Supplied data:
»»

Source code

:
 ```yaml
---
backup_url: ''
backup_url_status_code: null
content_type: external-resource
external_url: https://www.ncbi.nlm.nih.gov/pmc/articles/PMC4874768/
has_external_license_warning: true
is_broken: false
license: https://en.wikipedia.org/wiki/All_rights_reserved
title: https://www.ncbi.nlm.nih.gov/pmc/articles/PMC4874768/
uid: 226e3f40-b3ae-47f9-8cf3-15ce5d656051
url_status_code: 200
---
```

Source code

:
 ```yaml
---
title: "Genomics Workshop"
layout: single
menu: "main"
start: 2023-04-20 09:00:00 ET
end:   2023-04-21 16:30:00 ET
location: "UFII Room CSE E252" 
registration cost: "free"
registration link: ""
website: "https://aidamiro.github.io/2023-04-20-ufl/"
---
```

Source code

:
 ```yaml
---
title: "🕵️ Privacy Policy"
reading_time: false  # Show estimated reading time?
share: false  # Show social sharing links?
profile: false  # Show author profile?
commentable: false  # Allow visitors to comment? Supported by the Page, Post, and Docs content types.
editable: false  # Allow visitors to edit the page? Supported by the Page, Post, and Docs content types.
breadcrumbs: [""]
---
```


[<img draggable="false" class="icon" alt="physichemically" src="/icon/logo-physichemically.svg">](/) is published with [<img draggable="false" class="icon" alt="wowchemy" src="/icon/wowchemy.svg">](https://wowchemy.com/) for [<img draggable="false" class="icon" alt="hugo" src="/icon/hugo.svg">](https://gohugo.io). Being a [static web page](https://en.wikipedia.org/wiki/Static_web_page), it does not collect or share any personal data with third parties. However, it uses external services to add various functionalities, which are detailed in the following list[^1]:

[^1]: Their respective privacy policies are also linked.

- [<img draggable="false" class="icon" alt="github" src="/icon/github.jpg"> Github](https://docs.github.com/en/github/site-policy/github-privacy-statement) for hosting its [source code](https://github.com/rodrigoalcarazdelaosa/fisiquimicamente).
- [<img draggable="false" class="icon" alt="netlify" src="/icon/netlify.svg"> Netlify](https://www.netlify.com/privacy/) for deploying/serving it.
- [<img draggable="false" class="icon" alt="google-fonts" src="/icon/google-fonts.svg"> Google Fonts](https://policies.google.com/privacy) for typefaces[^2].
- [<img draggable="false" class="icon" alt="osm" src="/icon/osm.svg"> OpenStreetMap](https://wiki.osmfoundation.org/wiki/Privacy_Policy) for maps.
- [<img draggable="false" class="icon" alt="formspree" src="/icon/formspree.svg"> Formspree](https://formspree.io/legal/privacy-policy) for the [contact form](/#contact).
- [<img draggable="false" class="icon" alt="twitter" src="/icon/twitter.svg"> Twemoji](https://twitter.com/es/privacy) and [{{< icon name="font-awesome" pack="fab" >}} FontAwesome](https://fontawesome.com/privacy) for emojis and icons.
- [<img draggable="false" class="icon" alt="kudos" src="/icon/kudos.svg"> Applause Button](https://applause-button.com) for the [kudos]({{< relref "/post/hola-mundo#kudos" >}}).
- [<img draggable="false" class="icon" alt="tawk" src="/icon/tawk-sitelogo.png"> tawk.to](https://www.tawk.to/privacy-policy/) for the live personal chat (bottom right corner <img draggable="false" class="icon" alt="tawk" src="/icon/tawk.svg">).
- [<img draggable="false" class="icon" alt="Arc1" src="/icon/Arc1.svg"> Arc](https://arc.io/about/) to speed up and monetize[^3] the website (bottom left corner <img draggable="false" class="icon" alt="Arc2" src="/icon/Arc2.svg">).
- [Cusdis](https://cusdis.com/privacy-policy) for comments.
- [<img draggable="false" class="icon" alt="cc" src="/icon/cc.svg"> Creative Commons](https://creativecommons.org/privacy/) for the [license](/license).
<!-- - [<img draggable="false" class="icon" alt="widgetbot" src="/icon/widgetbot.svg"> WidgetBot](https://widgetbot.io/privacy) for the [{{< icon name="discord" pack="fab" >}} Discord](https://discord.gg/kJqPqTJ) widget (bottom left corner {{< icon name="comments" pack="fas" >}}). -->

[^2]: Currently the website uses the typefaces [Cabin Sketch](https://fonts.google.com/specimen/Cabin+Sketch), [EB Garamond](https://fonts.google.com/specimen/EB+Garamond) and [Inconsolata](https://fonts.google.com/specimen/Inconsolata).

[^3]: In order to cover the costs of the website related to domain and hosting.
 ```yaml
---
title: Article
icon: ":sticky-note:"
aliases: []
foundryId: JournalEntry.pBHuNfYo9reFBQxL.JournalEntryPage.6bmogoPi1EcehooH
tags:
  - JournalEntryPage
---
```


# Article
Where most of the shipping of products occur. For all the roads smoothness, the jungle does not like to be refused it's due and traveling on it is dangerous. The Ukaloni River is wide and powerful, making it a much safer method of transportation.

««

What is needed is an exact copy of all the records.

Source code

:
 ```yaml
---
backup_url: ''
backup_url_status_code: null
content_type: external-resource
external_url: https://www.ncbi.nlm.nih.gov/pmc/articles/PMC4874768/
has_external_license_warning: true
is_broken: false
license: https://en.wikipedia.org/wiki/All_rights_reserved
title: https://www.ncbi.nlm.nih.gov/pmc/articles/PMC4874768/
uid: 226e3f40-b3ae-47f9-8cf3-15ce5d656051
url_status_code: 200
---
```

Source code

:
 ```yaml
---
title: "Genomics Workshop"
layout: single
menu: "main"
start: 2023-04-20 09:00:00 ET
end:   2023-04-21 16:30:00 ET
location: "UFII Room CSE E252" 
registration cost: "free"
registration link: ""
website: "https://aidamiro.github.io/2023-04-20-ufl/"
---
```

Source code

:
 ```yaml
---
title: "🕵️ Privacy Policy"
reading_time: false  # Show estimated reading time?
share: false  # Show social sharing links?
profile: false  # Show author profile?
commentable: false  # Allow visitors to comment? Supported by the Page, Post, and Docs content types.
editable: false  # Allow visitors to edit the page? Supported by the Page, Post, and Docs content types.
breadcrumbs: [""]
---
```


[<img draggable="false" class="icon" alt="physichemically" src="/icon/logo-physichemically.svg">](/) is published with [<img draggable="false" class="icon" alt="wowchemy" src="/icon/wowchemy.svg">](https://wowchemy.com/) for [<img draggable="false" class="icon" alt="hugo" src="/icon/hugo.svg">](https://gohugo.io). Being a [static web page](https://en.wikipedia.org/wiki/Static_web_page), it does not collect or share any personal data with third parties. However, it uses external services to add various functionalities, which are detailed in the following list[^1]:

[^1]: Their respective privacy policies are also linked.

- [<img draggable="false" class="icon" alt="github" src="/icon/github.jpg"> Github](https://docs.github.com/en/github/site-policy/github-privacy-statement) for hosting its [source code](https://github.com/rodrigoalcarazdelaosa/fisiquimicamente).
- [<img draggable="false" class="icon" alt="netlify" src="/icon/netlify.svg"> Netlify](https://www.netlify.com/privacy/) for deploying/serving it.
- [<img draggable="false" class="icon" alt="google-fonts" src="/icon/google-fonts.svg"> Google Fonts](https://policies.google.com/privacy) for typefaces[^2].
- [<img draggable="false" class="icon" alt="osm" src="/icon/osm.svg"> OpenStreetMap](https://wiki.osmfoundation.org/wiki/Privacy_Policy) for maps.
- [<img draggable="false" class="icon" alt="formspree" src="/icon/formspree.svg"> Formspree](https://formspree.io/legal/privacy-policy) for the [contact form](/#contact).
- [<img draggable="false" class="icon" alt="twitter" src="/icon/twitter.svg"> Twemoji](https://twitter.com/es/privacy) and [{{< icon name="font-awesome" pack="fab" >}} FontAwesome](https://fontawesome.com/privacy) for emojis and icons.
- [<img draggable="false" class="icon" alt="kudos" src="/icon/kudos.svg"> Applause Button](https://applause-button.com) for the [kudos]({{< relref "/post/hola-mundo#kudos" >}}).
- [<img draggable="false" class="icon" alt="tawk" src="/icon/tawk-sitelogo.png"> tawk.to](https://www.tawk.to/privacy-policy/) for the live personal chat (bottom right corner <img draggable="false" class="icon" alt="tawk" src="/icon/tawk.svg">).
- [<img draggable="false" class="icon" alt="Arc1" src="/icon/Arc1.svg"> Arc](https://arc.io/about/) to speed up and monetize[^3] the website (bottom left corner <img draggable="false" class="icon" alt="Arc2" src="/icon/Arc2.svg">).
- [Cusdis](https://cusdis.com/privacy-policy) for comments.
- [<img draggable="false" class="icon" alt="cc" src="/icon/cc.svg"> Creative Commons](https://creativecommons.org/privacy/) for the [license](/license).
<!-- - [<img draggable="false" class="icon" alt="widgetbot" src="/icon/widgetbot.svg"> WidgetBot](https://widgetbot.io/privacy) for the [{{< icon name="discord" pack="fab" >}} Discord](https://discord.gg/kJqPqTJ) widget (bottom left corner {{< icon name="comments" pack="fas" >}}). -->

[^2]: Currently the website uses the typefaces [Cabin Sketch](https://fonts.google.com/specimen/Cabin+Sketch), [EB Garamond](https://fonts.google.com/specimen/EB+Garamond) and [Inconsolata](https://fonts.google.com/specimen/Inconsolata).

[^3]: In order to cover the costs of the website related to domain and hosting.
 ```yaml
---
title: Article
icon: ":sticky-note:"
aliases: []
foundryId: JournalEntry.pBHuNfYo9reFBQxL.JournalEntryPage.6bmogoPi1EcehooH
tags:
  - JournalEntryPage
---
```


# Article
Where most of the shipping of products occur. For all the roads smoothness, the jungle does not like to be refused it's due and traveling on it is dangerous. The Ukaloni River is wide and powerful, making it a much safer method of transportation.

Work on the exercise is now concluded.